- Your assignment
Word for word, return the lines below from the first through the line that has "Verkäufer klicken Sie", dropping the pictures.

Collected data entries
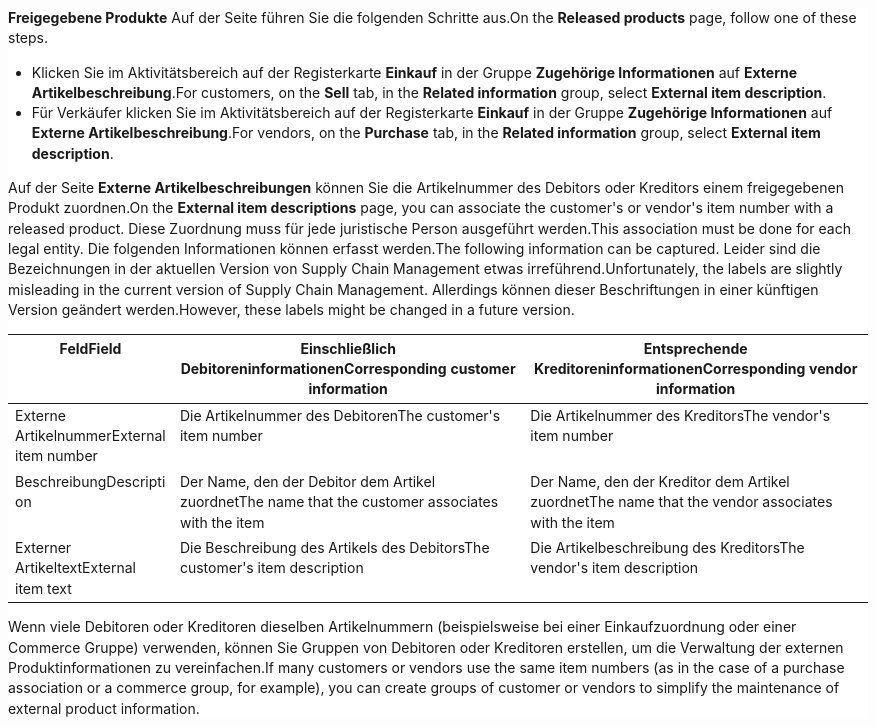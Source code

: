 <span data-ttu-id="06c8d-164">**Freigegebene Produkte** Auf der Seite führen Sie die folgenden Schritte aus.</span><span class="sxs-lookup"><span data-stu-id="06c8d-164">On the **Released products** page, follow one of these steps.</span></span>

- <span data-ttu-id="06c8d-165">Klicken Sie im Aktivitätsbereich auf der Registerkarte **Einkauf** in der Gruppe **Zugehörige Informationen** auf **Externe Artikelbeschreibung**.</span><span class="sxs-lookup"><span data-stu-id="06c8d-165">For customers, on the **Sell** tab, in the **Related information** group, select **External item description**.</span></span>
- <span data-ttu-id="06c8d-166">Für Verkäufer klicken Sie im Aktivitätsbereich auf der Registerkarte **Einkauf** in der Gruppe **Zugehörige Informationen** auf **Externe Artikelbeschreibung**.</span><span class="sxs-lookup"><span data-stu-id="06c8d-166">For vendors, on the **Purchase** tab, in the **Related information** group, select **External item description**.</span></span>

<span data-ttu-id="06c8d-167">Auf der Seite **Externe Artikelbeschreibungen** können Sie die Artikelnummer des Debitors oder Kreditors einem freigegebenen Produkt zuordnen.</span><span class="sxs-lookup"><span data-stu-id="06c8d-167">On the **External item descriptions** page, you can associate the customer's or vendor's item number with a released product.</span></span> <span data-ttu-id="06c8d-168">Diese Zuordnung muss für jede juristische Person ausgeführt werden.</span><span class="sxs-lookup"><span data-stu-id="06c8d-168">This association must be done for each legal entity.</span></span> <span data-ttu-id="06c8d-169">Die folgenden Informationen können erfasst werden.</span><span class="sxs-lookup"><span data-stu-id="06c8d-169">The following information can be captured.</span></span> <span data-ttu-id="06c8d-170">Leider sind die Bezeichnungen in der aktuellen Version von Supply Chain Management etwas irreführend.</span><span class="sxs-lookup"><span data-stu-id="06c8d-170">Unfortunately, the labels are slightly misleading in the current version of Supply Chain Management.</span></span> <span data-ttu-id="06c8d-171">Allerdings können dieser Beschriftungen in einer künftigen Version geändert werden.</span><span class="sxs-lookup"><span data-stu-id="06c8d-171">However, these labels might be changed in a future version.</span></span>

| <span data-ttu-id="06c8d-172">Feld</span><span class="sxs-lookup"><span data-stu-id="06c8d-172">Field</span></span> | <span data-ttu-id="06c8d-173">Einschließlich Debitoreninformationen</span><span class="sxs-lookup"><span data-stu-id="06c8d-173">Corresponding customer information</span></span> | <span data-ttu-id="06c8d-174">Entsprechende Kreditoreninformationen</span><span class="sxs-lookup"><span data-stu-id="06c8d-174">Corresponding vendor information</span></span> |
|-------|------------------------------------|----------------------------------|
| <span data-ttu-id="06c8d-175">Externe Artikelnummer</span><span class="sxs-lookup"><span data-stu-id="06c8d-175">External item number</span></span> | <span data-ttu-id="06c8d-176">Die Artikelnummer des Debitoren</span><span class="sxs-lookup"><span data-stu-id="06c8d-176">The customer's item number</span></span> | <span data-ttu-id="06c8d-177">Die Artikelnummer des Kreditors</span><span class="sxs-lookup"><span data-stu-id="06c8d-177">The vendor's item number</span></span> |
| <span data-ttu-id="06c8d-178">Beschreibung</span><span class="sxs-lookup"><span data-stu-id="06c8d-178">Description</span></span> | <span data-ttu-id="06c8d-179">Der Name, den der Debitor dem Artikel zuordnet</span><span class="sxs-lookup"><span data-stu-id="06c8d-179">The name that the customer associates with the item</span></span> | <span data-ttu-id="06c8d-180">Der Name, den der Kreditor dem Artikel zuordnet</span><span class="sxs-lookup"><span data-stu-id="06c8d-180">The name that the vendor associates with the item</span></span> |
| <span data-ttu-id="06c8d-181">Externer Artikeltext</span><span class="sxs-lookup"><span data-stu-id="06c8d-181">External item text</span></span> | <span data-ttu-id="06c8d-182">Die Beschreibung des Artikels des Debitors</span><span class="sxs-lookup"><span data-stu-id="06c8d-182">The customer's item description</span></span> | <span data-ttu-id="06c8d-183">Die Artikelbeschreibung des Kreditors</span><span class="sxs-lookup"><span data-stu-id="06c8d-183">The vendor's item description</span></span> |

<span data-ttu-id="06c8d-184">Wenn viele Debitoren oder Kreditoren dieselben Artikelnummern (beispielsweise bei einer Einkaufzuordnung oder einer Commerce Gruppe) verwenden, können Sie Gruppen von Debitoren oder Kreditoren erstellen, um die Verwaltung der externen Produktinformationen zu vereinfachen.</span><span class="sxs-lookup"><span data-stu-id="06c8d-184">If many customers or vendors use the same item numbers (as in the case of a purchase association or a commerce group, for example), you can create groups of customer or vendors to simplify the maintenance of external product information.</span></span>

- Result of the task
Source code

: <span data-ttu-id="06c8d-164">**Freigegebene Produkte** Auf der Seite führen Sie die folgenden Schritte aus.</span><span class="sxs-lookup"><span data-stu-id="06c8d-164">On the **Released products** page, follow one of these steps.</span></span>

- <span data-ttu-id="06c8d-165">Klicken Sie im Aktivitätsbereich auf der Registerkarte **Einkauf** in der Gruppe **Zugehörige Informationen** auf **Externe Artikelbeschreibung**.</span><span class="sxs-lookup"><span data-stu-id="06c8d-165">For customers, on the **Sell** tab, in the **Related information** group, select **External item description**.</span></span>
- <span data-ttu-id="06c8d-166">Für Verkäufer klicken Sie im Aktivitätsbereich auf der Registerkarte **Einkauf** in der Gruppe **Zugehörige Informationen** auf **Externe Artikelbeschreibung**.</span><span class="sxs-lookup"><span data-stu-id="06c8d-166">For vendors, on the **Purchase** tab, in the **Related information** group, select **External item description**.</span></span>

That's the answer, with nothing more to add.